Dataset items
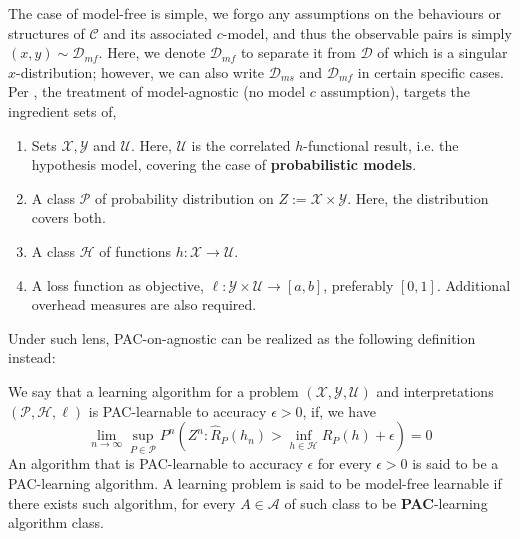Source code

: \documentclass[
  journal=largetwo,
  year=2025,
  volume=37,
]{cup-journal}
\begin{document}
The case of model-free is simple, we forgo any assumptions on the behaviours or structures of $\mathcal{C}$ and its associated $c$-model, and thus the observable pairs is simply $(x,y)\sim\mathcal{D}_{mf}$. Here, we denote $\mathcal{D}_{mf}$ to separate it from $\mathcal{D}$ of which is a singular $x$-distribution; however, we can also write $\mathcal{D}_{ms}$ and $\mathcal{D}_{mf}$ in certain specific cases. Per \cite{STL_Hajek_Maxim_2021}, the treatment of model-agnostic (no model $c$ assumption), targets the ingredient sets of, 
\begin{enumerate}
    \item Sets $\mathcal{X}, \mathcal{Y}$ and $\mathcal{U}$. Here, $\mathcal{U}$ is the correlated $h$-functional result, i.e. the hypothesis model, covering the case of \textbf{probabilistic models}. 
    \item A class $\mathcal{P}$ of probability distribution on $Z:=\mathcal{X}\times \mathcal{Y}$. Here, the distribution covers both. 
    \item A class $\mathcal{H}$ of functions $h:\mathcal{X}\to\mathcal{U}$. 
    \item A loss function as objective, $\ell: \mathcal{Y}\times \mathcal{U}\to[a,b]$, preferably $[0,1]$. Additional overhead measures are also required. 
\end{enumerate}
Under such lens, PAC-on-agnostic can be realized as the following definition instead: 
\begin{definition}
    We say that a learning algorithm for a problem $(\mathcal{X},\mathcal{Y},\mathcal{U})$ and interpretations $(\mathcal{P},\mathcal{H},\ell)$ is PAC-learnable to accuracy $\epsilon > 0$, if, we have 
    \begin{equation}
        \lim_{n\to \infty}\sup_{P\in \mathcal{P}} P^{n} \left(Z^n : \hat{R}_{P}(h_{n})>\inf_{h\in\mathcal{H}} R_{P}(h)+\epsilon\right) = 0
    \end{equation}
    An algorithm that is PAC-learnable to accuracy $\epsilon$ for every $\epsilon >0$ is said to be a PAC-learning algorithm. A learning problem is said to be model-free learnable if there exists such algorithm, for every $A\in\mathcal{A}$ of such class to be \textbf{PAC}-learning algorithm class. 
\end{definition}
\end{document}
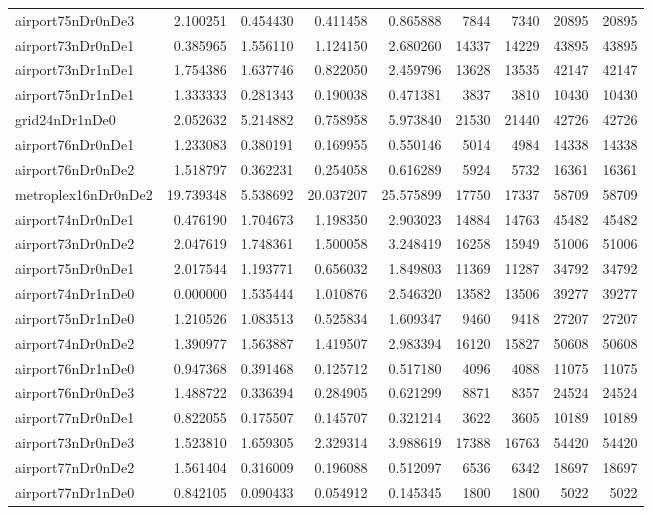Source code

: \begin{longtable}{|l|r|r|r|r|r|r|r|r|}
airport75nDr0nDe3 & 2.100251 & 0.454430 & 0.411458 & 0.865888 & 7844 & 7340 & 20895 & 20895 \\
airport73nDr0nDe1 & 0.385965 & 1.556110 & 1.124150 & 2.680260 & 14337 & 14229 & 43895 & 43895 \\
airport73nDr1nDe1 & 1.754386 & 1.637746 & 0.822050 & 2.459796 & 13628 & 13535 & 42147 & 42147 \\
airport75nDr1nDe1 & 1.333333 & 0.281343 & 0.190038 & 0.471381 & 3837 & 3810 & 10430 & 10430 \\
grid24nDr1nDe0 & 2.052632 & 5.214882 & 0.758958 & 5.973840 & 21530 & 21440 & 42726 & 42726 \\
airport76nDr0nDe1 & 1.233083 & 0.380191 & 0.169955 & 0.550146 & 5014 & 4984 & 14338 & 14338 \\
airport76nDr0nDe2 & 1.518797 & 0.362231 & 0.254058 & 0.616289 & 5924 & 5732 & 16361 & 16361 \\
metroplex16nDr0nDe2 & 19.739348 & 5.538692 & 20.037207 & 25.575899 & 17750 & 17337 & 58709 & 58709 \\
airport74nDr0nDe1 & 0.476190 & 1.704673 & 1.198350 & 2.903023 & 14884 & 14763 & 45482 & 45482 \\
airport73nDr0nDe2 & 2.047619 & 1.748361 & 1.500058 & 3.248419 & 16258 & 15949 & 51006 & 51006 \\
airport75nDr0nDe1 & 2.017544 & 1.193771 & 0.656032 & 1.849803 & 11369 & 11287 & 34792 & 34792 \\
airport74nDr1nDe0 & 0.000000 & 1.535444 & 1.010876 & 2.546320 & 13582 & 13506 & 39277 & 39277 \\
airport75nDr1nDe0 & 1.210526 & 1.083513 & 0.525834 & 1.609347 & 9460 & 9418 & 27207 & 27207 \\
airport74nDr0nDe2 & 1.390977 & 1.563887 & 1.419507 & 2.983394 & 16120 & 15827 & 50608 & 50608 \\
airport76nDr1nDe0 & 0.947368 & 0.391468 & 0.125712 & 0.517180 & 4096 & 4088 & 11075 & 11075 \\
airport76nDr0nDe3 & 1.488722 & 0.336394 & 0.284905 & 0.621299 & 8871 & 8357 & 24524 & 24524 \\
airport77nDr0nDe1 & 0.822055 & 0.175507 & 0.145707 & 0.321214 & 3622 & 3605 & 10189 & 10189 \\
airport73nDr0nDe3 & 1.523810 & 1.659305 & 2.329314 & 3.988619 & 17388 & 16763 & 54420 & 54420 \\
airport77nDr0nDe2 & 1.561404 & 0.316009 & 0.196088 & 0.512097 & 6536 & 6342 & 18697 & 18697 \\
airport77nDr1nDe0 & 0.842105 & 0.090433 & 0.054912 & 0.145345 & 1800 & 1800 & 5022 & 5022 \\

\end{longtable}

*What the task asks*
Using the records above, say how many lines contain the word "begin". Write the number alone.

*Answer box*
5